Cherry Bar is the Melbourne Club of Melbourne rock’n’roll. But whereas the Melbourne Club thrives on exclusivity, privilege and anachronistic social tradition, Cherry Bar proclaims itself a haven of inclusivity, a dark and grimy institution for the artists, punters and sundry ne’er do wells who make rock’n’roll the confrontational sub-culture it must always remain.
“I’ve just seen the best band in Melbourne,” remarked a friend as we arrived at Cherry Bar at 9.30pm. That band was Batpiss, and only the reality of domestic logistics stood between the rest of us and Batpiss’ spit-in-your-face attitude. Like every other band with a grip on the crown of Melbourne’s best rock’n’roll band – and there’s plenty of ‘em – Batpiss deserve and command respect.

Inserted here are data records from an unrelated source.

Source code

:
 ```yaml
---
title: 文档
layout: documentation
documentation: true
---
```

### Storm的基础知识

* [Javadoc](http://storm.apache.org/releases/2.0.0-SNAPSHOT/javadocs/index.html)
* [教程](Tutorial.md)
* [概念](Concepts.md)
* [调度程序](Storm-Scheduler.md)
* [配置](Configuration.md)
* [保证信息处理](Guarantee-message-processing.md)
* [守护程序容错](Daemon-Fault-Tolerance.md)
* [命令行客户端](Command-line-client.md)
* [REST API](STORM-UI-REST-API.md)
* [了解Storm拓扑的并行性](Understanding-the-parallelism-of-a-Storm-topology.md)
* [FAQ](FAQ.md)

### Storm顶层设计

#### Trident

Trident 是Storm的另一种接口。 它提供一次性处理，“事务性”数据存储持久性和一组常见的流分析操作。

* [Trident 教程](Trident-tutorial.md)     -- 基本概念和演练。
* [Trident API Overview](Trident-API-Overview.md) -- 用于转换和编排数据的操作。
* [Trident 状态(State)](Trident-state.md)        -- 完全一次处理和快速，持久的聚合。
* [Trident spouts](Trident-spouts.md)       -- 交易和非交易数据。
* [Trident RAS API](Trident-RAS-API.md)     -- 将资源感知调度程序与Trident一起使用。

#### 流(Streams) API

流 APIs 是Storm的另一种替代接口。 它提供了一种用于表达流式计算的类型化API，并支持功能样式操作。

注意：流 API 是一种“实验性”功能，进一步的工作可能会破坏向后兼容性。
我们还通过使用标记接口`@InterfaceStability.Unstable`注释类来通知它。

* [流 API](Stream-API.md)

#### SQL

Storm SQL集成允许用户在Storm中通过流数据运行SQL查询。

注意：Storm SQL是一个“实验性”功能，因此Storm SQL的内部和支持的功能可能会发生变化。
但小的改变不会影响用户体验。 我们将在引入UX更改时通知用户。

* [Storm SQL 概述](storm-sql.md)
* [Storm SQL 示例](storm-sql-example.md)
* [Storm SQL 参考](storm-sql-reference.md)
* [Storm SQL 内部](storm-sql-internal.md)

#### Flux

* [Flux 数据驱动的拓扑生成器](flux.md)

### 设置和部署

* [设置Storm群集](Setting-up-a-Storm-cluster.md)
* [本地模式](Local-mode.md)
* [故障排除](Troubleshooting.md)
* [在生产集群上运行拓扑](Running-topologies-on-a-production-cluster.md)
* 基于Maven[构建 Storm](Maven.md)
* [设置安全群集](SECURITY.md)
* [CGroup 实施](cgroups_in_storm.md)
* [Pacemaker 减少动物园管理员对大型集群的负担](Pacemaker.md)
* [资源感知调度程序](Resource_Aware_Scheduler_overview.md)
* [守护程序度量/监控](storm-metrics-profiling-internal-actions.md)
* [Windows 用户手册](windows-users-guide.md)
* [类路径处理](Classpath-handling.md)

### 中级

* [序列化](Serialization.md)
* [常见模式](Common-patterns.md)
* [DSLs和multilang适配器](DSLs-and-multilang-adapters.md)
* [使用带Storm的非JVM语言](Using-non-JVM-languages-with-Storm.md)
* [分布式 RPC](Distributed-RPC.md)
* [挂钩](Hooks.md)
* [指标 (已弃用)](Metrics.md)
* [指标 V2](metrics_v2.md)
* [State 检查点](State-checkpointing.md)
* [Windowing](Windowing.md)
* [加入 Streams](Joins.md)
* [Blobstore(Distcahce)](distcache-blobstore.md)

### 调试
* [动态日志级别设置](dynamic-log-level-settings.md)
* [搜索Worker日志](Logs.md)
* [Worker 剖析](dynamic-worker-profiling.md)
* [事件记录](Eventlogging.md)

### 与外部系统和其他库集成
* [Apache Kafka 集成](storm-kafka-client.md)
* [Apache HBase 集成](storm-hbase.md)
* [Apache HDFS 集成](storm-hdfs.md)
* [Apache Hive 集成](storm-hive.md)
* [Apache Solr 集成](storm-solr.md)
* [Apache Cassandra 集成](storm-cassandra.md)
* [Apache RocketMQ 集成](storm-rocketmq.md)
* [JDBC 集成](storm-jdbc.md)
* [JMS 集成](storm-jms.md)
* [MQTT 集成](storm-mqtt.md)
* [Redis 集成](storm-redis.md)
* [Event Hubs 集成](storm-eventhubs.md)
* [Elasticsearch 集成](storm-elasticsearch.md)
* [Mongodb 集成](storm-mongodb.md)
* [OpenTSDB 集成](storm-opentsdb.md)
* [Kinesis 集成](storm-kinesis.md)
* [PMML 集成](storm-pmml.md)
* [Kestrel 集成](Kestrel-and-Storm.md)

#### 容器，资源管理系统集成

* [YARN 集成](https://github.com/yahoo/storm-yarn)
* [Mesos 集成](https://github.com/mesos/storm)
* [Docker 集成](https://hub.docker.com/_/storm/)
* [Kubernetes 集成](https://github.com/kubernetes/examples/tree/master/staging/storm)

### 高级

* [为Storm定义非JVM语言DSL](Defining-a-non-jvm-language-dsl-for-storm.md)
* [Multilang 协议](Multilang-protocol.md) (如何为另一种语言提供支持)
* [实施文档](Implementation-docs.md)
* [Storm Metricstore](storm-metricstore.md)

And there is HITS. Is there a better exponent of the rock’n’roll craft in Australia? Dick Richards is a pocket battleship: the wild, unkempt coiffure of a man who’s spent six months living with wilderbeast, the thousand-mile punk rock stare of someone for whom rigid social, political and economic structures are the source of both pity and offence. HITS play rock’n’roll like it must always be: loud, brash, brutal and confrontational. Tamara Dawn Bell and Stacey Coleman trade licks like silver-tongued revolutionaries exchanging venomous barbs, and a shiver goes down the collective spine. Does it ever get better than this? Quite possibly not.
The hits are thrown down thick and fast: Jeezus F Christ, Bitter and Twisted, Bullet Train. Bitter Sweet Kicks’ Brendan Charlie joins the band on stage for Sometimes You Just Don’t Know Who Your Friends Are. John Nolan, a man who whose own punk rock trajectory saw him burnt within an inch of his life, stands to the left of the stage, an impish grin barely disguising unbridled respect.
According to local lore, Bitter Sweet Kicks were discovered one Sunday afternoon by Spencer P Jones. Since that time the Kicks have evolved, some might say mutated, into another of Melbourne’s most fantastic rock’n’roll beasts. Jack Davies takes to the microphone like the proverbial deranged preacher; his body writhes and contorts in concert with the razor sharp riffs of guitarists Chris Taranto, and the soon-to-be-departed Brendan Charlie. Johnny Kicks strips down to his birthday suit, the loose contours and rolling curves of physique acts as a one-fingered salute to the fitness fanatics and diet zealots who dominate mainstream culture.
This might be the last time we see Bitter Sweet Kicks for a while, and we try and savour the memory for all it must be worth. It’s pouring with rain outside, and the mercury is dropping faster than Tony Abbott’s approval rating, but inside Cherry Bar there is only that special type of communal love only rock’n’roll can foster. God bless rock’n’roll.
BY PATRICK EMERY
Loved: Every single fucking minute of it.
Hated: That it had to eventually finish.
Drank: Because it was my birthday and I could. Coopers, both red and green.